What to work on
Look through the entries below and count the lines with "left" in them; the reply is the number alone.

Available data
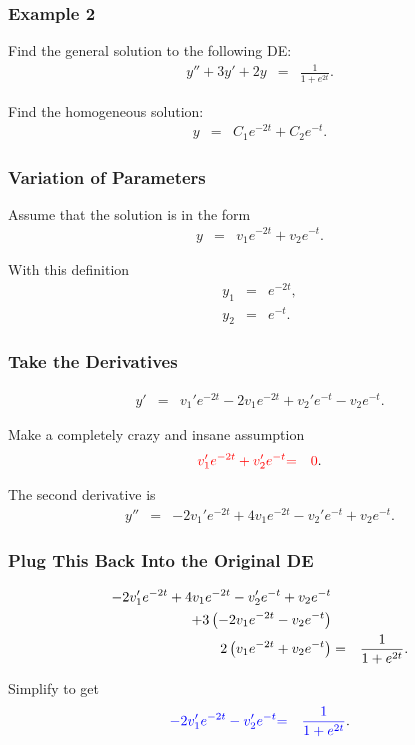 \begin{frame}
  \frametitle{Example 2}
  Find the general solution to the following DE:
  \begin{eqnarray*}
          y'' + 3y' + 2y & = & \frac{1}{1+e^{2t}}.
  \end{eqnarray*}

  {
    Find the homogeneous solution:
    \begin{eqnarray*}
      y & = & C_1 e^{-2t} + C_2 e^{-t}.
    \end{eqnarray*}
  }

\end{frame}


\begin{frame}
  \frametitle{Variation of Parameters}

  Assume that the solution is in the form
  \begin{eqnarray*}
    y & = & v_1 e^{-2t} + v_2 e^{-t}.
  \end{eqnarray*}

  With this definition
  \begin{eqnarray*}
    y_1 & = & e^{-2t}, \\
    y_2 & = & e^{-t}.
  \end{eqnarray*}

\end{frame}

\begin{frame}
  \frametitle{Take the Derivatives}
  \begin{eqnarray*}
    y' & = & v_1'e^{-2t} -2 v_1 e^{-2t} + v_2' e^{-t} - v_2 e^{-t}.
  \end{eqnarray*}

  Make a completely crazy and insane assumption
  \begin{eqnarray*}
    {\color{red}v_1'e^{-2t} + v_2' e^{-t}} & {\color{red}=} & {\color{red}0}.
  \end{eqnarray*}

  The second derivative is
  \begin{eqnarray*}
    y'' & = & -2 v_1' e^{-2t} + 4 v_1 e^{-2t} - v_2' e^{-t} + v_2 e^{-t}.
  \end{eqnarray*}
\end{frame}

\begin{frame}
  \frametitle{Plug This Back Into the Original DE}

  \begin{eqnarray*}
    -2 v_1' e^{-2t} + 4 v_1 e^{-2t} - v_2' e^{-t} + v_2 e^{-t} & & \\
    + 3 \left( -2 v_1 e^{-2t} - v_2 e^{-t} \right) & & \\
    2 \left( v_1 e^{-2t} + v_2 e^{-t} \right) & = & \frac{1}{1+e^{2t}}.
  \end{eqnarray*}

  Simplify to get
  \begin{eqnarray*}
    {\color{blue}-2 v_1' e^{-2t}  - v_2' e^{-t}} & {\color{blue}=} & {\color{blue}\frac{1}{1+e^{2t}}}.
  \end{eqnarray*}

\end{frame}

Problem solution
2